Every entry below needs to be printed again exactly, with its pictures left out.

EXERCISE DATA:
╔══

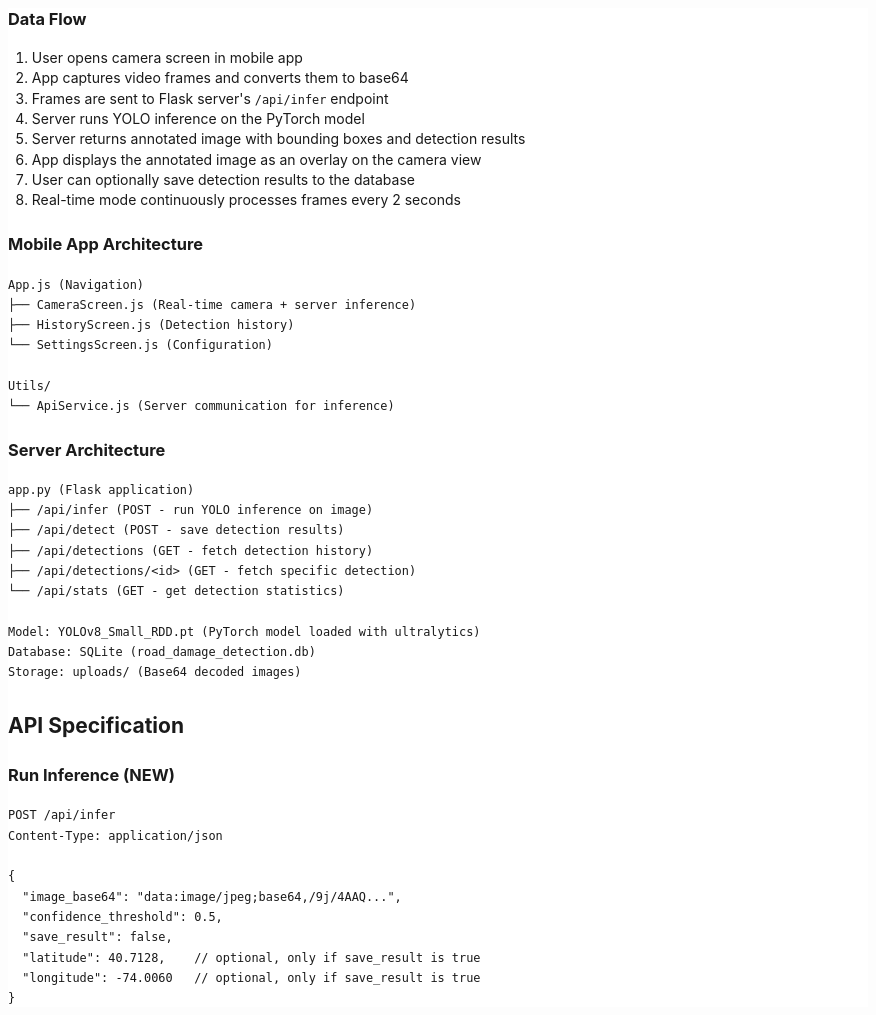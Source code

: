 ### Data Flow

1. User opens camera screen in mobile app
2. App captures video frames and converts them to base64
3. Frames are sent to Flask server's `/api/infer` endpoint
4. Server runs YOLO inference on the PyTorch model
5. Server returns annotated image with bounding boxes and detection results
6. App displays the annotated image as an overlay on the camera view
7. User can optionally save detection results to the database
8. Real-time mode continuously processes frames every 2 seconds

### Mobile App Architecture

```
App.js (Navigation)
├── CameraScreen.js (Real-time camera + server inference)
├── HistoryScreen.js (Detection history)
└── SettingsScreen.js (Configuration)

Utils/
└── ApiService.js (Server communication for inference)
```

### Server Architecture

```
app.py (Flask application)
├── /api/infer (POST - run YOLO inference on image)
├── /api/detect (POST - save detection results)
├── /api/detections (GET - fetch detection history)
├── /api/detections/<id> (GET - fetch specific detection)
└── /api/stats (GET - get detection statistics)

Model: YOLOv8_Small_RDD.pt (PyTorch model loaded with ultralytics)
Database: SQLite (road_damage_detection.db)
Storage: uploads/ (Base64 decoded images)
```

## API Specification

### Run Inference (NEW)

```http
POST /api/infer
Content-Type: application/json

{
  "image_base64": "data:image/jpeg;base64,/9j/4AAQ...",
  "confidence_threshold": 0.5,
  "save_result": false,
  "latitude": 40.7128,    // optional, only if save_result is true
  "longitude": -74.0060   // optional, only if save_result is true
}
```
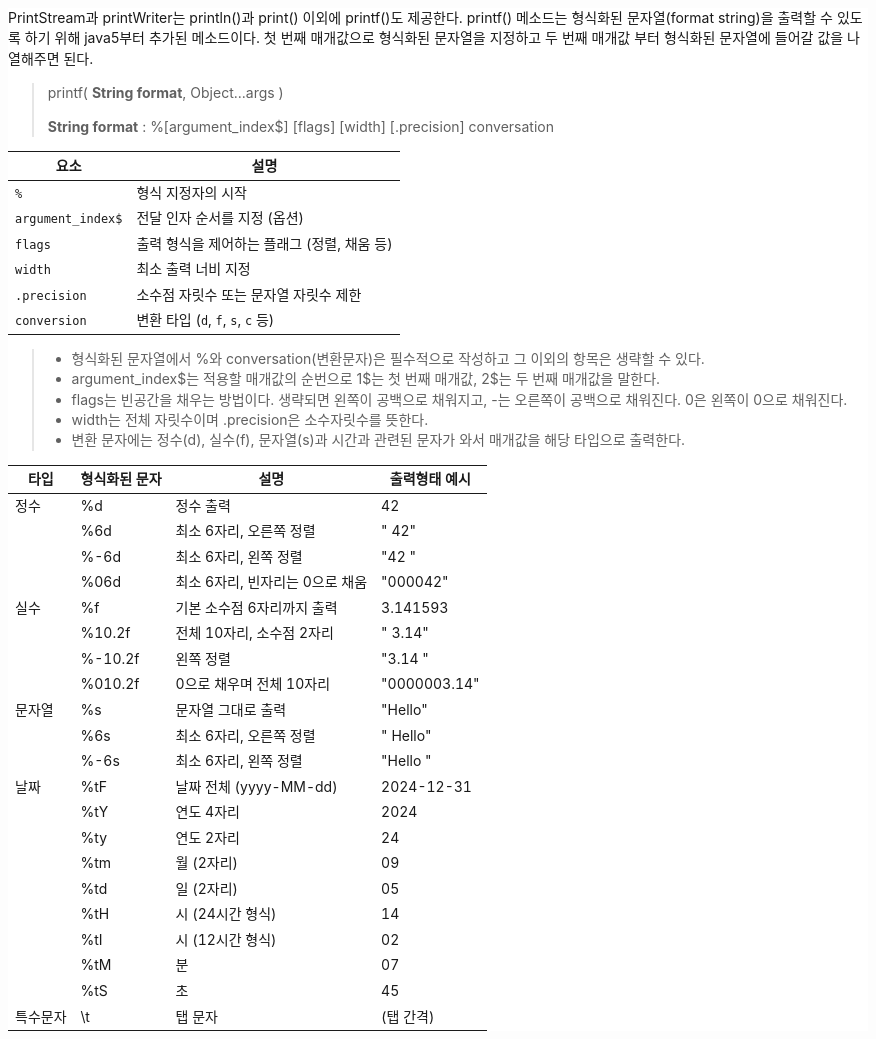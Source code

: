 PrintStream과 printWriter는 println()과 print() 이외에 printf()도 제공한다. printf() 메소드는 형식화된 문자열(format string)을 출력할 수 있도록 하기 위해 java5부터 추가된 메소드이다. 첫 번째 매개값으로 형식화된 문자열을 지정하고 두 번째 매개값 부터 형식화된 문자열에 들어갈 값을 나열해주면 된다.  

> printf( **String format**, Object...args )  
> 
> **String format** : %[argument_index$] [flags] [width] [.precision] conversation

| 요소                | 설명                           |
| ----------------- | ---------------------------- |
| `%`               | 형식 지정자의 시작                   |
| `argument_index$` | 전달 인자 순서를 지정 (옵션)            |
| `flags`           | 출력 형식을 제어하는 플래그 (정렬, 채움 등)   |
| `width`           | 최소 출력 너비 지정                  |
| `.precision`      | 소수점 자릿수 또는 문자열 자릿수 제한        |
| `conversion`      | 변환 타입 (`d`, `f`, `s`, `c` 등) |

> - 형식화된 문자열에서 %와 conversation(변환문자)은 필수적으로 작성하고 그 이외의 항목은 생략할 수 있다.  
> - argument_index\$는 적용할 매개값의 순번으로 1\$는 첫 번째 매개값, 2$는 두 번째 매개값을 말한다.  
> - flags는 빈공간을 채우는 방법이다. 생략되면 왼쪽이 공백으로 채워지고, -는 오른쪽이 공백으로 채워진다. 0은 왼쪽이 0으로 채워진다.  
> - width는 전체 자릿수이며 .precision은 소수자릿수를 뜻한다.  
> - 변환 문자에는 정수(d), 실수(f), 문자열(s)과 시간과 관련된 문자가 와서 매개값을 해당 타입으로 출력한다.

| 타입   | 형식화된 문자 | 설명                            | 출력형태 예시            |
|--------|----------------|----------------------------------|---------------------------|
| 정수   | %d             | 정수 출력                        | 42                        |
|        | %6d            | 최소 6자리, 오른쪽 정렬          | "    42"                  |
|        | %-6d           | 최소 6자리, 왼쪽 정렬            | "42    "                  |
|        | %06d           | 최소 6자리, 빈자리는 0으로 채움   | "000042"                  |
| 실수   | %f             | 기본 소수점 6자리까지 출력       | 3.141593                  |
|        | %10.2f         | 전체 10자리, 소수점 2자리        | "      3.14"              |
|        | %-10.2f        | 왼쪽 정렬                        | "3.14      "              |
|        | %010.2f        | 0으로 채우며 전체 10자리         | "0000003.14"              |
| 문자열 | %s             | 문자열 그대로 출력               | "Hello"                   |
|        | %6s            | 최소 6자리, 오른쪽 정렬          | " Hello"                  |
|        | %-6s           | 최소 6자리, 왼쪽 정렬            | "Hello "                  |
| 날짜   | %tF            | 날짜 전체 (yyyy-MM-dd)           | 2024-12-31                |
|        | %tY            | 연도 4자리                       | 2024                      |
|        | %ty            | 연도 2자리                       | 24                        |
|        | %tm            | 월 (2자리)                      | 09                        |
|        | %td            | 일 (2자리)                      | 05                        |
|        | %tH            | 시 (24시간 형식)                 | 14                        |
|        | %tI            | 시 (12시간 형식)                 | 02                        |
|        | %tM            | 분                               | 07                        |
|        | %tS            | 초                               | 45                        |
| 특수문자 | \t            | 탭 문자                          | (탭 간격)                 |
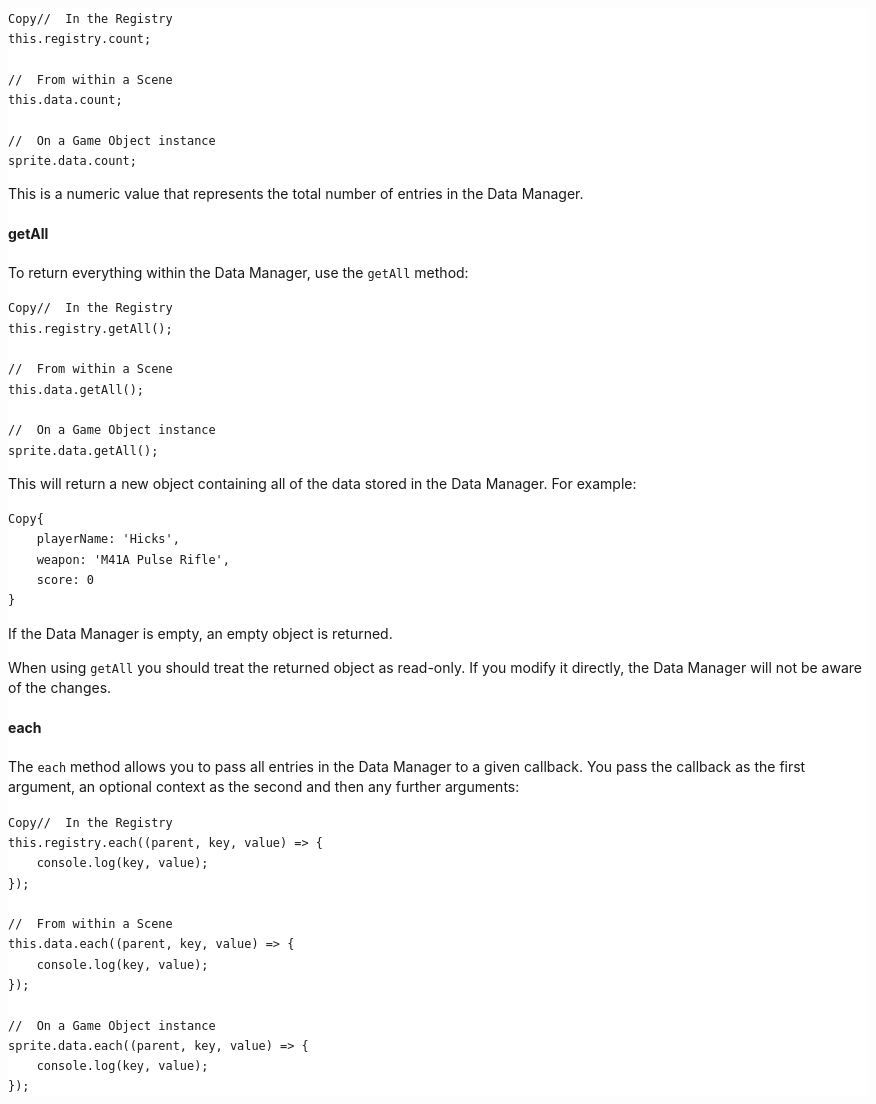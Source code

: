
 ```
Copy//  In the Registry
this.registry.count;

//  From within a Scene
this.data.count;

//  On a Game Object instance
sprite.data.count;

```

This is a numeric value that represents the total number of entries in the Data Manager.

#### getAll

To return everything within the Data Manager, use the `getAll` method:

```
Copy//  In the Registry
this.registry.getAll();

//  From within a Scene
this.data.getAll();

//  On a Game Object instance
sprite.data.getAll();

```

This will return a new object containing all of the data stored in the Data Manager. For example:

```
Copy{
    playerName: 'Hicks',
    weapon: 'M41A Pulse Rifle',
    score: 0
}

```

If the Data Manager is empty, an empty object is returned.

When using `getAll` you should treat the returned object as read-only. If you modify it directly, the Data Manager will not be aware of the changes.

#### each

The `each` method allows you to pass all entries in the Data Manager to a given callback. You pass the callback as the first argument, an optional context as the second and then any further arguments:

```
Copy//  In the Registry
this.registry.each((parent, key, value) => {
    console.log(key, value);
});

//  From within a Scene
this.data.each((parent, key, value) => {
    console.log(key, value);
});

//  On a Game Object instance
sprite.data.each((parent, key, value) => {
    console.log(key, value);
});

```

╚══

WRITTEN ANSWER:
Source code

: ### Data Flow

1. User opens camera screen in mobile app
2. App captures video frames and converts them to base64
3. Frames are sent to Flask server's `/api/infer` endpoint
4. Server runs YOLO inference on the PyTorch model
5. Server returns annotated image with bounding boxes and detection results
6. App displays the annotated image as an overlay on the camera view
7. User can optionally save detection results to the database
8. Real-time mode continuously processes frames every 2 seconds

### Mobile App Architecture

```
App.js (Navigation)
├── CameraScreen.js (Real-time camera + server inference)
├── HistoryScreen.js (Detection history)
└── SettingsScreen.js (Configuration)

Utils/
└── ApiService.js (Server communication for inference)
```

### Server Architecture

```
app.py (Flask application)
├── /api/infer (POST - run YOLO inference on image)
├── /api/detect (POST - save detection results)
├── /api/detections (GET - fetch detection history)
├── /api/detections/<id> (GET - fetch specific detection)
└── /api/stats (GET - get detection statistics)

Model: YOLOv8_Small_RDD.pt (PyTorch model loaded with ultralytics)
Database: SQLite (road_damage_detection.db)
Storage: uploads/ (Base64 decoded images)
```

## API Specification

### Run Inference (NEW)

```http
POST /api/infer
Content-Type: application/json

{
  "image_base64": "data:image/jpeg;base64,/9j/4AAQ...",
  "confidence_threshold": 0.5,
  "save_result": false,
  "latitude": 40.7128,    // optional, only if save_result is true
  "longitude": -74.0060   // optional, only if save_result is true
}
```
Source code

: PrintStream과 printWriter는 println()과 print() 이외에 printf()도 제공한다. printf() 메소드는 형식화된 문자열(format string)을 출력할 수 있도록 하기 위해 java5부터 추가된 메소드이다. 첫 번째 매개값으로 형식화된 문자열을 지정하고 두 번째 매개값 부터 형식화된 문자열에 들어갈 값을 나열해주면 된다.  

> printf( **String format**, Object...args )  
> 
> **String format** : %[argument_index$] [flags] [width] [.precision] conversation

| 요소                | 설명                           |
| ----------------- | ---------------------------- |
| `%`               | 형식 지정자의 시작                   |
| `argument_index$` | 전달 인자 순서를 지정 (옵션)            |
| `flags`           | 출력 형식을 제어하는 플래그 (정렬, 채움 등)   |
| `width`           | 최소 출력 너비 지정                  |
| `.precision`      | 소수점 자릿수 또는 문자열 자릿수 제한        |
| `conversion`      | 변환 타입 (`d`, `f`, `s`, `c` 등) |

> - 형식화된 문자열에서 %와 conversation(변환문자)은 필수적으로 작성하고 그 이외의 항목은 생략할 수 있다.  
> - argument_index\$는 적용할 매개값의 순번으로 1\$는 첫 번째 매개값, 2$는 두 번째 매개값을 말한다.  
> - flags는 빈공간을 채우는 방법이다. 생략되면 왼쪽이 공백으로 채워지고, -는 오른쪽이 공백으로 채워진다. 0은 왼쪽이 0으로 채워진다.  
> - width는 전체 자릿수이며 .precision은 소수자릿수를 뜻한다.  
> - 변환 문자에는 정수(d), 실수(f), 문자열(s)과 시간과 관련된 문자가 와서 매개값을 해당 타입으로 출력한다.

| 타입   | 형식화된 문자 | 설명                            | 출력형태 예시            |
|--------|----------------|----------------------------------|---------------------------|
| 정수   | %d             | 정수 출력                        | 42                        |
|        | %6d            | 최소 6자리, 오른쪽 정렬          | "    42"                  |
|        | %-6d           | 최소 6자리, 왼쪽 정렬            | "42    "                  |
|        | %06d           | 최소 6자리, 빈자리는 0으로 채움   | "000042"                  |
| 실수   | %f             | 기본 소수점 6자리까지 출력       | 3.141593                  |
|        | %10.2f         | 전체 10자리, 소수점 2자리        | "      3.14"              |
|        | %-10.2f        | 왼쪽 정렬                        | "3.14      "              |
|        | %010.2f        | 0으로 채우며 전체 10자리         | "0000003.14"              |
| 문자열 | %s             | 문자열 그대로 출력               | "Hello"                   |
|        | %6s            | 최소 6자리, 오른쪽 정렬          | " Hello"                  |
|        | %-6s           | 최소 6자리, 왼쪽 정렬            | "Hello "                  |
| 날짜   | %tF            | 날짜 전체 (yyyy-MM-dd)           | 2024-12-31                |
|        | %tY            | 연도 4자리                       | 2024                      |
|        | %ty            | 연도 2자리                       | 24                        |
|        | %tm            | 월 (2자리)                      | 09                        |
|        | %td            | 일 (2자리)                      | 05                        |
|        | %tH            | 시 (24시간 형식)                 | 14                        |
|        | %tI            | 시 (12시간 형식)                 | 02                        |
|        | %tM            | 분                               | 07                        |
|        | %tS            | 초                               | 45                        |
| 특수문자 | \t            | 탭 문자                          | (탭 간격)                 |
Source code

:
 ```
Copy//  In the Registry
this.registry.count;

//  From within a Scene
this.data.count;

//  On a Game Object instance
sprite.data.count;

```

This is a numeric value that represents the total number of entries in the Data Manager.

#### getAll

To return everything within the Data Manager, use the `getAll` method:

```
Copy//  In the Registry
this.registry.getAll();

//  From within a Scene
this.data.getAll();

//  On a Game Object instance
sprite.data.getAll();

```

This will return a new object containing all of the data stored in the Data Manager. For example:

```
Copy{
    playerName: 'Hicks',
    weapon: 'M41A Pulse Rifle',
    score: 0
}

```

If the Data Manager is empty, an empty object is returned.

When using `getAll` you should treat the returned object as read-only. If you modify it directly, the Data Manager will not be aware of the changes.

#### each

The `each` method allows you to pass all entries in the Data Manager to a given callback. You pass the callback as the first argument, an optional context as the second and then any further arguments:

```
Copy//  In the Registry
this.registry.each((parent, key, value) => {
    console.log(key, value);
});

//  From within a Scene
this.data.each((parent, key, value) => {
    console.log(key, value);
});

//  On a Game Object instance
sprite.data.each((parent, key, value) => {
    console.log(key, value);
});

```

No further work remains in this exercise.